**Information shown**
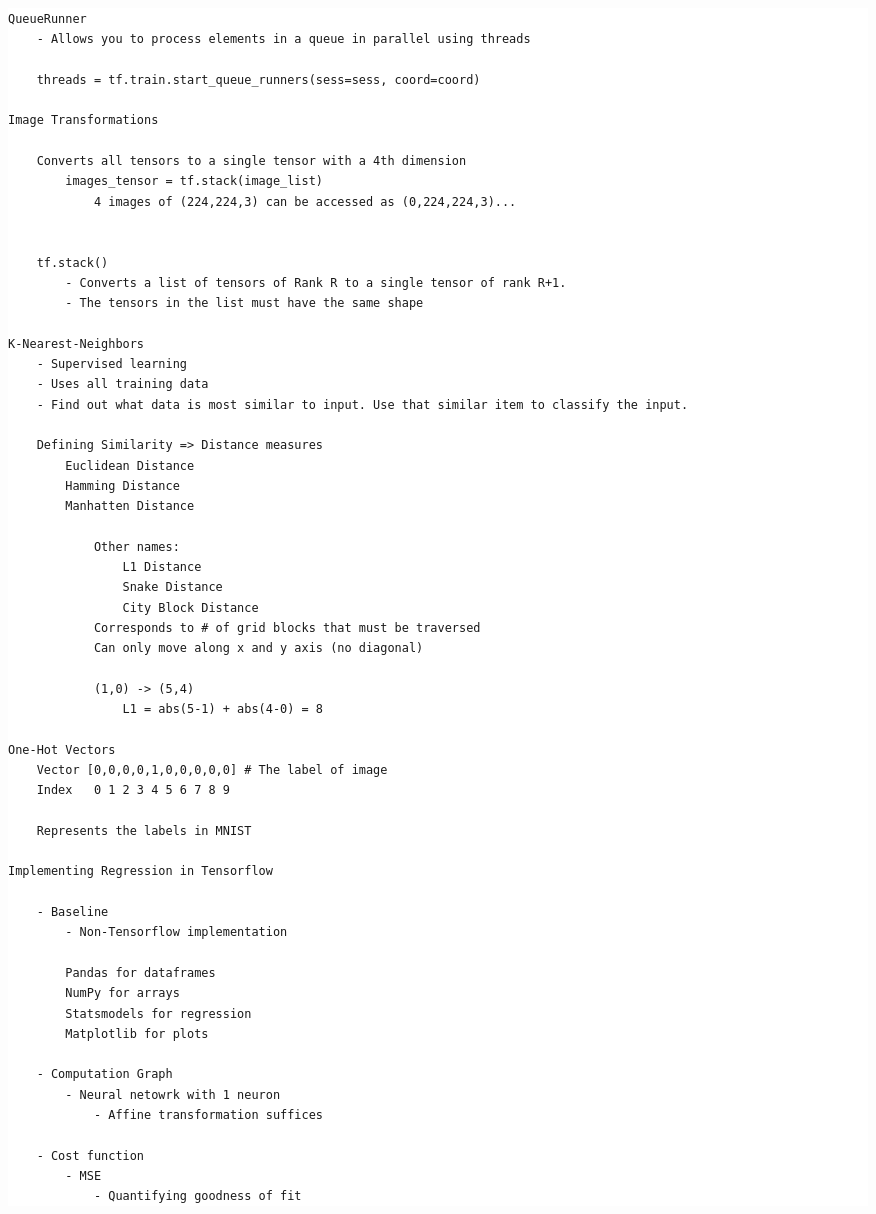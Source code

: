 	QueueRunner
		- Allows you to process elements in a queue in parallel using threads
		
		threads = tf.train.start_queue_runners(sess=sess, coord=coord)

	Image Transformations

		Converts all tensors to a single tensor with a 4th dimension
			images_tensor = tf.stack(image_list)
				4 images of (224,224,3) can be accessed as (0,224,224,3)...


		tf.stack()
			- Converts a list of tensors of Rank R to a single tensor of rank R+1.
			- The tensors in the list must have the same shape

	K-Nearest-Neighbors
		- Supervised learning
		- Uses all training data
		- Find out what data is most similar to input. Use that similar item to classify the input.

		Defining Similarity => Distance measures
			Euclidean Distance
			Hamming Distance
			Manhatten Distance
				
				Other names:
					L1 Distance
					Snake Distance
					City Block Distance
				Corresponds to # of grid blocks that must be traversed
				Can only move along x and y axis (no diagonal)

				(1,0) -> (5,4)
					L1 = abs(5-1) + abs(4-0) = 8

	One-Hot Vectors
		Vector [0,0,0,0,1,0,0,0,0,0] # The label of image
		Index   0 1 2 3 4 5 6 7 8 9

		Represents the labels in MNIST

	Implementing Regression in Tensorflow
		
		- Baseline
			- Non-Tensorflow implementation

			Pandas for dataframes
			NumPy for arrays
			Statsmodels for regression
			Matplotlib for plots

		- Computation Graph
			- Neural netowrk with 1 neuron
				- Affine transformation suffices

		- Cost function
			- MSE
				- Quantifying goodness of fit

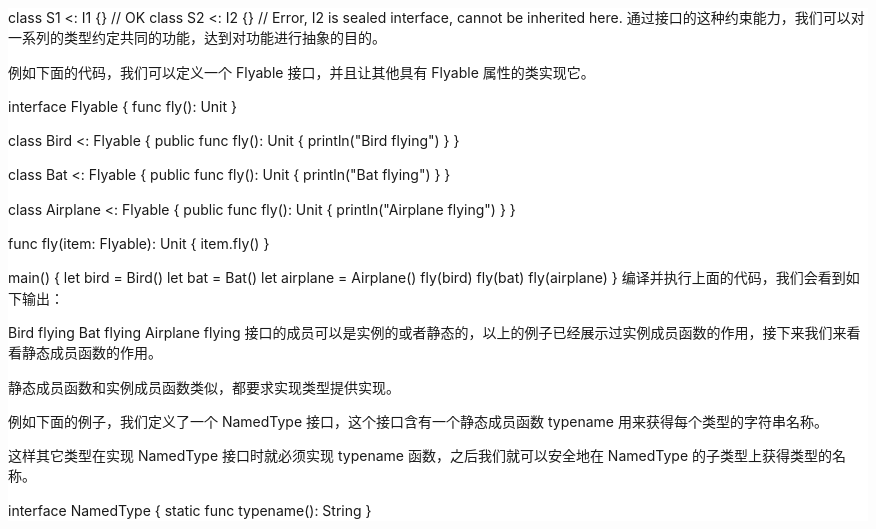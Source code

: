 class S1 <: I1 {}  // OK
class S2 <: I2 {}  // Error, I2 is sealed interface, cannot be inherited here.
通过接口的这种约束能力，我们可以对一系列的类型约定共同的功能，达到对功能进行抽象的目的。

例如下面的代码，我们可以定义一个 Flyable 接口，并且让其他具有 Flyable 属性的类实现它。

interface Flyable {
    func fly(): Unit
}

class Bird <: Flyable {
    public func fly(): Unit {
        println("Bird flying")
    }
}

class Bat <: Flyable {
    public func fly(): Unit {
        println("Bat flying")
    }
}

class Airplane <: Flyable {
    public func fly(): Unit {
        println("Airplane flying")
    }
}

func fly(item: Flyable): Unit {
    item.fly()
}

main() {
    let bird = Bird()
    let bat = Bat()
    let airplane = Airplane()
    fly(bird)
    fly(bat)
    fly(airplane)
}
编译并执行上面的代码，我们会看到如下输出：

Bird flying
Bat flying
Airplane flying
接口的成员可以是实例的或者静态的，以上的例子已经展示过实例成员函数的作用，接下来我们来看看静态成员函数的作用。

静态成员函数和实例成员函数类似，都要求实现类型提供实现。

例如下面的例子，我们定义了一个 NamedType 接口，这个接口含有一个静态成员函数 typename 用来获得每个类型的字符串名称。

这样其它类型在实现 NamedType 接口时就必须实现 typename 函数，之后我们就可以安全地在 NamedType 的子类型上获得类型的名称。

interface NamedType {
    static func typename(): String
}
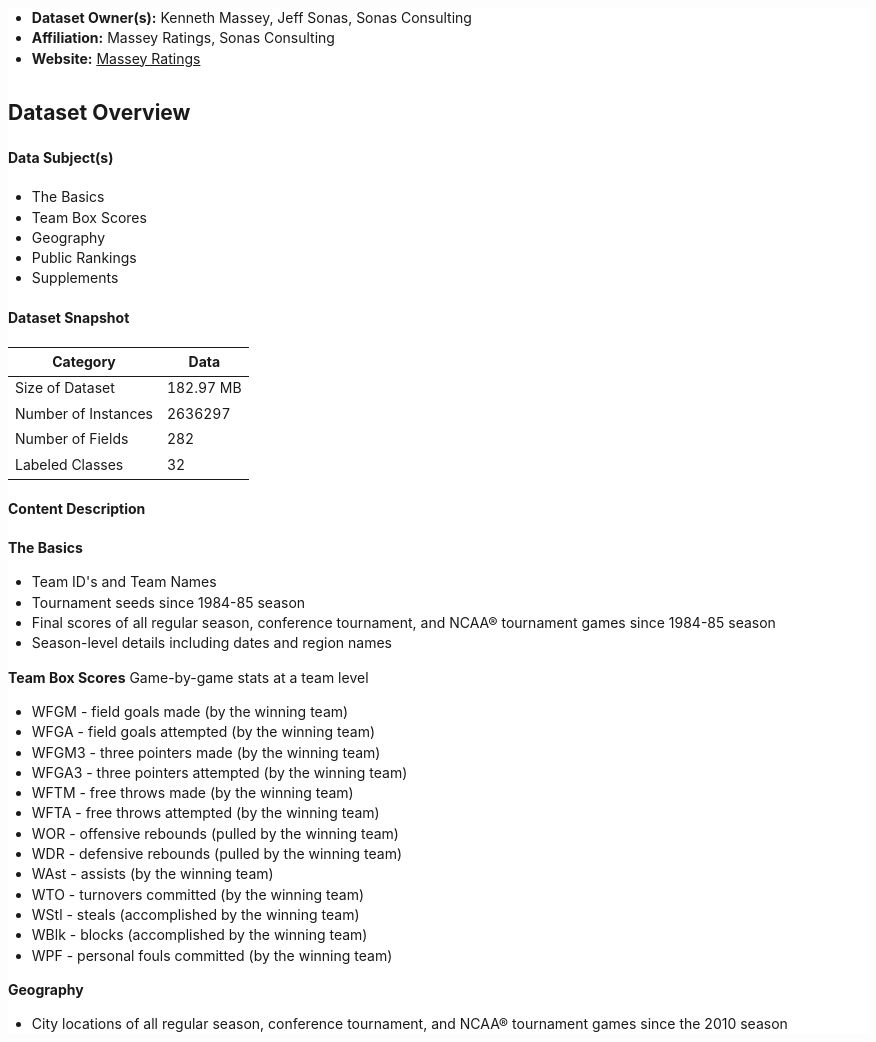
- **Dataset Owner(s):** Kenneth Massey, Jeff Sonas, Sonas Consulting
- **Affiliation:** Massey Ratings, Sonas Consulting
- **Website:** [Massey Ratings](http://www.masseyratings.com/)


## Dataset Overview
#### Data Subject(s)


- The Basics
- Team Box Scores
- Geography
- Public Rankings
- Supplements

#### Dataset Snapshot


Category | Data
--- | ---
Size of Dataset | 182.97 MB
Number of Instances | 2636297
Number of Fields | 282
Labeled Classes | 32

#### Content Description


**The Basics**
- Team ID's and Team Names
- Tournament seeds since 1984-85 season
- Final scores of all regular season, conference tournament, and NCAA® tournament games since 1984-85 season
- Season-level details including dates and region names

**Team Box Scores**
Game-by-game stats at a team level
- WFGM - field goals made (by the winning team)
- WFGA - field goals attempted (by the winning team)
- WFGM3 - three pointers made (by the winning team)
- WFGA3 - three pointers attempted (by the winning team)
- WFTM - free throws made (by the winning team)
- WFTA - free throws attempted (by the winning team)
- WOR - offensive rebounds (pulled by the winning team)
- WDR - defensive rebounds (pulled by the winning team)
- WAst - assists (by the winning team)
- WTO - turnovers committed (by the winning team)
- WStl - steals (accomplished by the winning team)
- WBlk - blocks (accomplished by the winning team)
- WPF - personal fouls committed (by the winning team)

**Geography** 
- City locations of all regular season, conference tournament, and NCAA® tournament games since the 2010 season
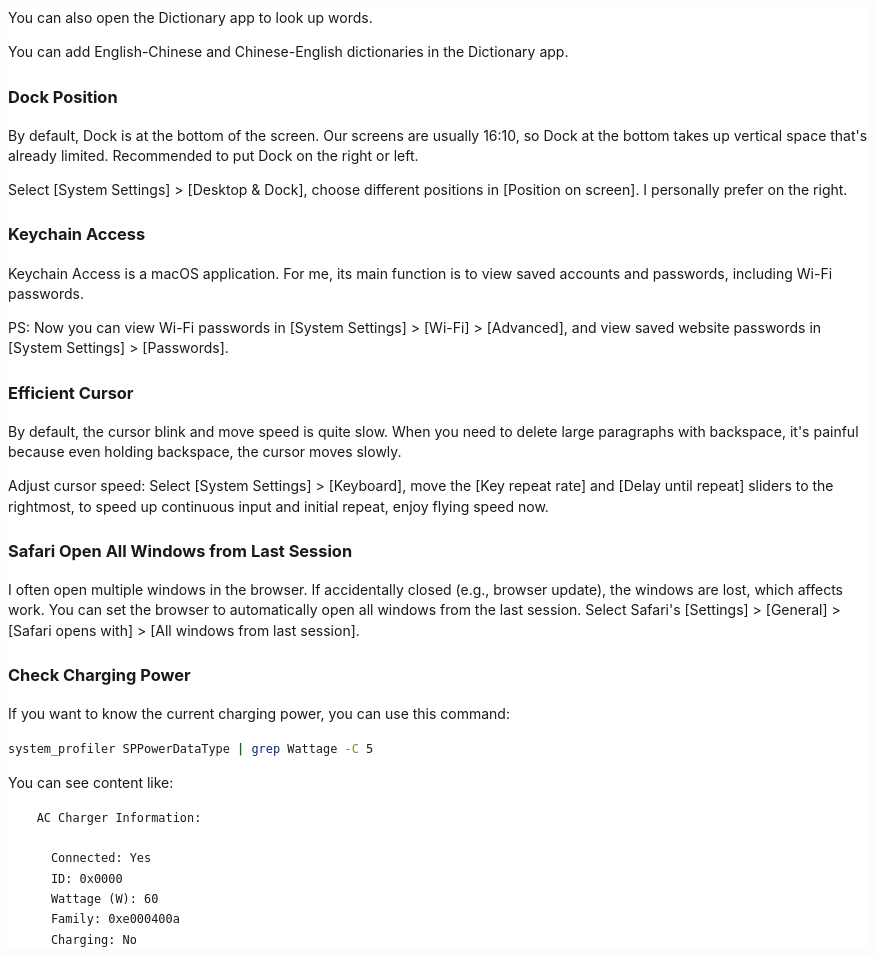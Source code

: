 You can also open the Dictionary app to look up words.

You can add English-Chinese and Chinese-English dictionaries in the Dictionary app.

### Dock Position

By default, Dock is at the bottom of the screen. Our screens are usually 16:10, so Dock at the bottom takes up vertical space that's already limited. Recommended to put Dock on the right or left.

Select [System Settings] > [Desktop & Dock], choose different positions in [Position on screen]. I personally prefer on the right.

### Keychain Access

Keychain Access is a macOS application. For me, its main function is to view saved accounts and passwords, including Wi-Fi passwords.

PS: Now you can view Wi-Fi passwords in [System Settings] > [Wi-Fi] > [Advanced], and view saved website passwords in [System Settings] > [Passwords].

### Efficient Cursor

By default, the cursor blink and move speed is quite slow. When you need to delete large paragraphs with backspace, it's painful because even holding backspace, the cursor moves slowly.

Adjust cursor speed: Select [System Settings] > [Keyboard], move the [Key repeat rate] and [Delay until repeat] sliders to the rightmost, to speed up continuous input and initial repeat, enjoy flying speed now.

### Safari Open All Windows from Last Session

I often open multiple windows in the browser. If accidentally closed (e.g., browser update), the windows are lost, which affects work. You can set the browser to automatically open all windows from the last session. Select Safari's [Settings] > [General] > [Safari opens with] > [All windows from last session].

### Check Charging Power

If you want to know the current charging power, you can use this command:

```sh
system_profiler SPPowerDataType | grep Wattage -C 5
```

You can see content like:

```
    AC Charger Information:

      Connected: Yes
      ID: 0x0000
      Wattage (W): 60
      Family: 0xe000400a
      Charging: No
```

**Exercise aim**
Using the entries above, extract exactly the lines from the one that contains "- Tournament seeds since 1984-85 season" through the one that contains "Keychain Access is". Do not carry over any pictures.

**Worked solution**
- Tournament seeds since 1984-85 season
- Final scores of all regular season, conference tournament, and NCAA® tournament games since 1984-85 season
- Season-level details including dates and region names

**Team Box Scores**
Game-by-game stats at a team level
- WFGM - field goals made (by the winning team)
- WFGA - field goals attempted (by the winning team)
- WFGM3 - three pointers made (by the winning team)
- WFGA3 - three pointers attempted (by the winning team)
- WFTM - free throws made (by the winning team)
- WFTA - free throws attempted (by the winning team)
- WOR - offensive rebounds (pulled by the winning team)
- WDR - defensive rebounds (pulled by the winning team)
- WAst - assists (by the winning team)
- WTO - turnovers committed (by the winning team)
- WStl - steals (accomplished by the winning team)
- WBlk - blocks (accomplished by the winning team)
- WPF - personal fouls committed (by the winning team)

**Geography** 
- City locations of all regular season, conference tournament, and NCAA® tournament games since the 2010 season
Source code

: You can also open the Dictionary app to look up words.

You can add English-Chinese and Chinese-English dictionaries in the Dictionary app.

### Dock Position

By default, Dock is at the bottom of the screen. Our screens are usually 16:10, so Dock at the bottom takes up vertical space that's already limited. Recommended to put Dock on the right or left.

Select [System Settings] > [Desktop & Dock], choose different positions in [Position on screen]. I personally prefer on the right.

### Keychain Access

Keychain Access is a macOS application. For me, its main function is to view saved accounts and passwords, including Wi-Fi passwords.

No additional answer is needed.